The opchain contents can then be passed to a parallel map operator as in the simpler example above. This operator computes and sets the following:

cmpx = (rx + sx) / 2.0
cmpy = (ry + sy) / 2.0

Common Properties

All of the operations defined in this set of operator classes could be hand coded as needed. The main thing they give you over a “roll you own” implementation is automatic handling of the following standard features of the MsPASS framework:

  • All handle error consistently using the ErrorLogging mechanism of MsPASS data objects.

  • All behave identically on some common error situations. There are three common errors all handle that users need to be aware of. (1) If a key-value that the operator needs to fetch from Metadata is not defined the operator will kill the datum missing and log a standard message. (2) if the value extracted fails for the defined `arithmetic operation the datum will again be killed with a standard message posted to the elog attribute of the data object. An example of this would be trying to do arithmetic on an attribute with a string value. (3) If the operator receives a datum that is not a MsPASS data object the operator will throw a MsPASSError object marked Fatal.

  • All operators handle Ensembles in a consistent manner. Editing Metadata for an Ensemble object has an ambiguity because Ensemble objects often have attributes independent of the members (e.g. a common source gather may only have the source coordinates in the ensemble container.) To handle this all the apply methods have a common, optional argument apply_to_members. When set True the operator will automatically apply the operation to each member of the ensemble in a simple, serial loop. When false the operation is applied to the ensemble metadata container.

  • All the operators have wrappers to optionally enable the object-level history mechanism for each datum processed.

Best Practices

  1. It is important to be aware of the consistency of the Metadata attributes for a data set before running these operators. They will dogmatically kill data when required attributes are missing. If your data set has a lot of missing metadata required by the operator, the operators will kill every datum that is lacking that metadata attribute.

  2. It is far too easy to kill every datum in your data set if you read data by ensembles and fail to use the apply_to_members switch correctly. With the default value of False if you mix up the names for fields you set in the ensemble container and which you load with each atomic data object you can easily kill every ensemble in the data set. As always it is prudent to run tests with a restricted portion of the data to verify the operation does what you think it will before releasing a workflow on a huge data set.

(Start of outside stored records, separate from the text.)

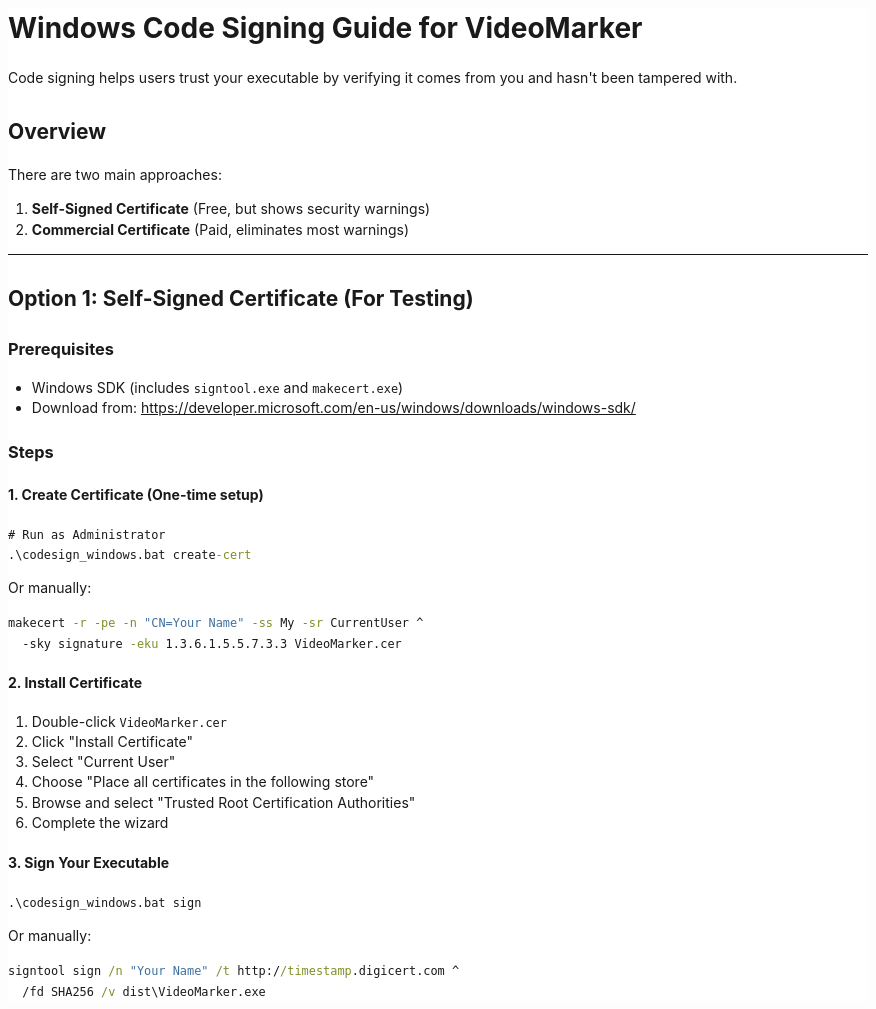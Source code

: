 # Windows Code Signing Guide for VideoMarker

Code signing helps users trust your executable by verifying it comes from you and hasn't been tampered with.

## Overview

There are two main approaches:

1. **Self-Signed Certificate** (Free, but shows security warnings)
2. **Commercial Certificate** (Paid, eliminates most warnings)

---

## Option 1: Self-Signed Certificate (For Testing)

### Prerequisites
- Windows SDK (includes `signtool.exe` and `makecert.exe`)
- Download from: https://developer.microsoft.com/en-us/windows/downloads/windows-sdk/

### Steps

#### 1. Create Certificate (One-time setup)
```cmd
# Run as Administrator
.\codesign_windows.bat create-cert
```

Or manually:
```cmd
makecert -r -pe -n "CN=Your Name" -ss My -sr CurrentUser ^
  -sky signature -eku 1.3.6.1.5.5.7.3.3 VideoMarker.cer
```

#### 2. Install Certificate
1. Double-click `VideoMarker.cer`
2. Click "Install Certificate"
3. Select "Current User"
4. Choose "Place all certificates in the following store"
5. Browse and select "Trusted Root Certification Authorities"
6. Complete the wizard

#### 3. Sign Your Executable
```cmd
.\codesign_windows.bat sign
```

Or manually:
```cmd
signtool sign /n "Your Name" /t http://timestamp.digicert.com ^
  /fd SHA256 /v dist\VideoMarker.exe
```
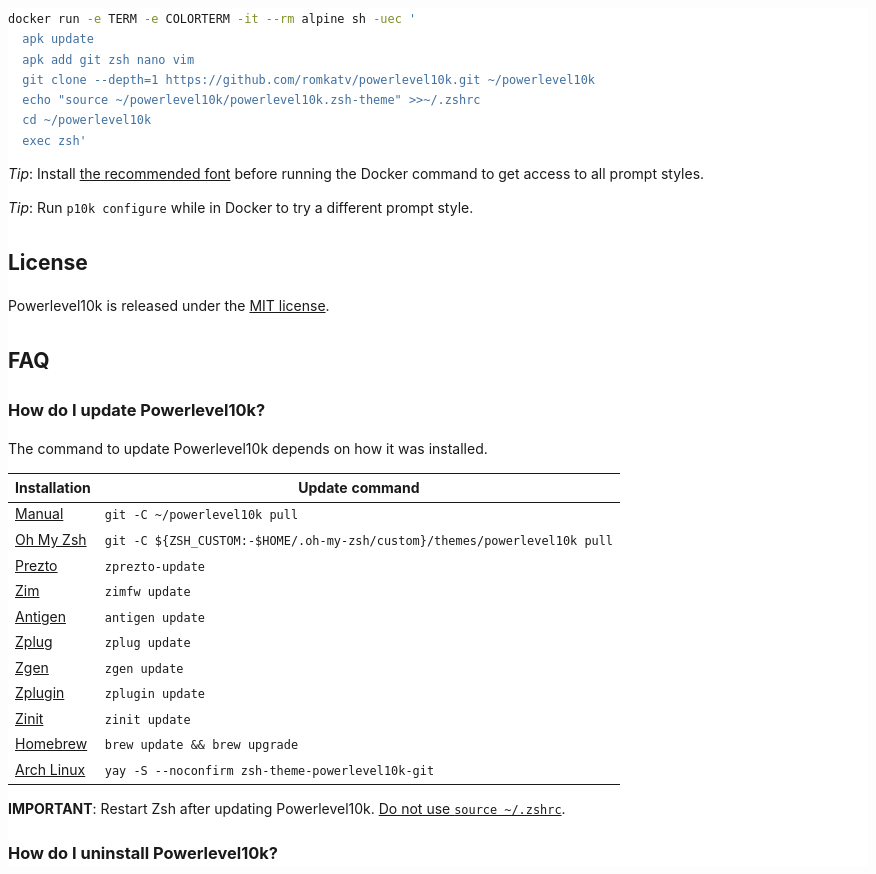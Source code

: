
 ```zsh
docker run -e TERM -e COLORTERM -it --rm alpine sh -uec '
  apk update
  apk add git zsh nano vim
  git clone --depth=1 https://github.com/romkatv/powerlevel10k.git ~/powerlevel10k
  echo "source ~/powerlevel10k/powerlevel10k.zsh-theme" >>~/.zshrc
  cd ~/powerlevel10k
  exec zsh'
```

*Tip*: Install [the recommended font](#meslo-nerd-font-patched-for-powerlevel10k) before
running the Docker command to get access to all prompt styles.

*Tip*: Run `p10k configure` while in Docker to try a different prompt style.

## License

Powerlevel10k is released under the
[MIT license](https://github.com/romkatv/powerlevel10k/blob/master/LICENSE).

## FAQ

### How do I update Powerlevel10k?

The command to update Powerlevel10k depends on how it was installed.

| Installation              | Update command                                              |
|---------------------------|-------------------------------------------------------------|
| [Manual](#manual)         | `git -C ~/powerlevel10k pull`                               |
| [Oh My Zsh](#oh-my-zsh)   | `git -C ${ZSH_CUSTOM:-$HOME/.oh-my-zsh/custom}/themes/powerlevel10k pull` |
| [Prezto](#prezto)         | `zprezto-update`                                            |
| [Zim](#zim)               | `zimfw update`                                              |
| [Antigen](#antigen)       | `antigen update`                                            |
| [Zplug](#zplug)           | `zplug update`                                              |
| [Zgen](#zgen)             | `zgen update`                                               |
| [Zplugin](#zplugin)       | `zplugin update`                                            |
| [Zinit](#zinit)           | `zinit update`                                              |
| [Homebrew](#homebrew)     | `brew update && brew upgrade`                               |
| [Arch Linux](#arch-linux) | `yay -S --noconfirm zsh-theme-powerlevel10k-git`            |

**IMPORTANT**: Restart Zsh after updating Powerlevel10k. [Do not use `source ~/.zshrc`](
  #weird-things-happen-after-typing-source-zshrc).

### How do I uninstall Powerlevel10k?

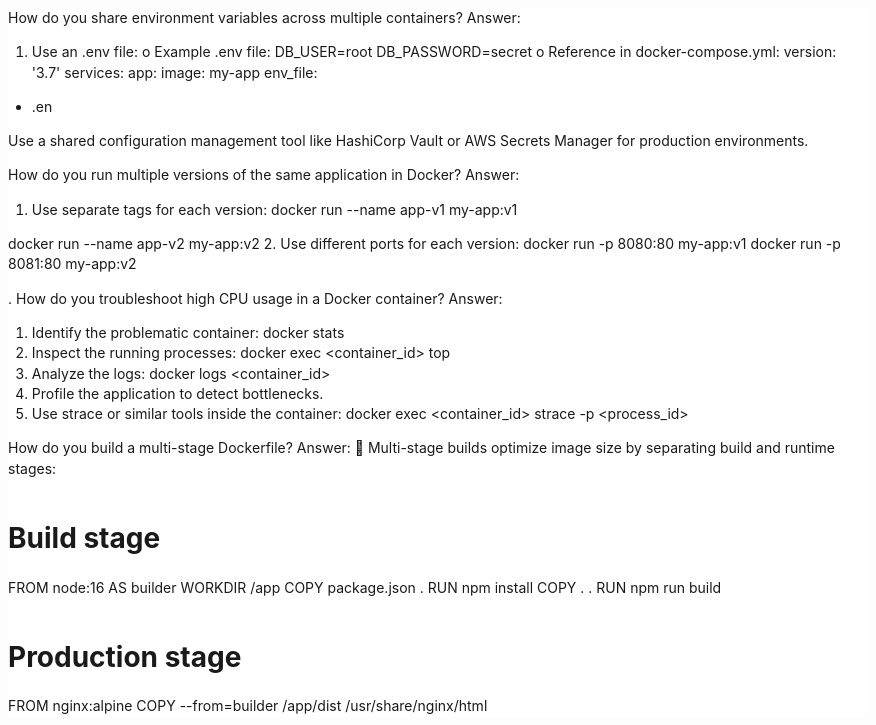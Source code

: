 

 How do you share environment variables across multiple containers?
Answer:
1. Use an .env file:
o Example .env file:
DB_USER=root
DB_PASSWORD=secret
o Reference in docker-compose.yml:
version: '3.7'
services:
 app:
 image: my-app
 env_file:
 - .en

Use a shared configuration management tool like HashiCorp Vault or
AWS Secrets Manager for production environments.



How do you run multiple versions of the same application in Docker?
Answer:
1. Use separate tags for each version:
docker run --name app-v1 my-app:v1



docker run --name app-v2 my-app:v2
2. Use different ports for each version:
docker run -p 8080:80 my-app:v1
docker run -p 8081:80 my-app:v2


. How do you troubleshoot high CPU usage in a Docker container?
Answer:
1. Identify the problematic container:
docker stats
2. Inspect the running processes:
docker exec <container_id> top
3. Analyze the logs:
docker logs <container_id>
4. Profile the application to detect bottlenecks.
5. Use strace or similar tools inside the container:
docker exec <container_id> strace -p <process_id>




How do you build a multi-stage Dockerfile?
Answer:
 Multi-stage builds optimize image size by separating build and runtime
stages:
# Build stage
FROM node:16 AS builder
WORKDIR /app
COPY package.json .
RUN npm install
COPY . .
RUN npm run build
# Production stage
FROM nginx:alpine
COPY --from=builder /app/dist /usr/share/nginx/html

  3. When you are aware that some data have deficient metadata attributes that are required for a calculation, it is prudent to first pass the workflow through one of the related Executioner classes to “kill” data that lack the required attributes.

  4. We have found that a chain of ChangeKey operator is almost always a far faster way to repair database name errors than to run one-at-a-time transactions with MongoDB. Millions of update transactions with MongoDB can (literally) take days to complete but the same operation done inline with a string of ChangeKey operations produces near zero overhead on any reasonable processing job. The same is true if the goal were to compute new attributes from all documents defining a large data set. It can be very slow to compute such attributes from a serial read-compute-update pure database compared to using the operators described in this section as a part of the workflow.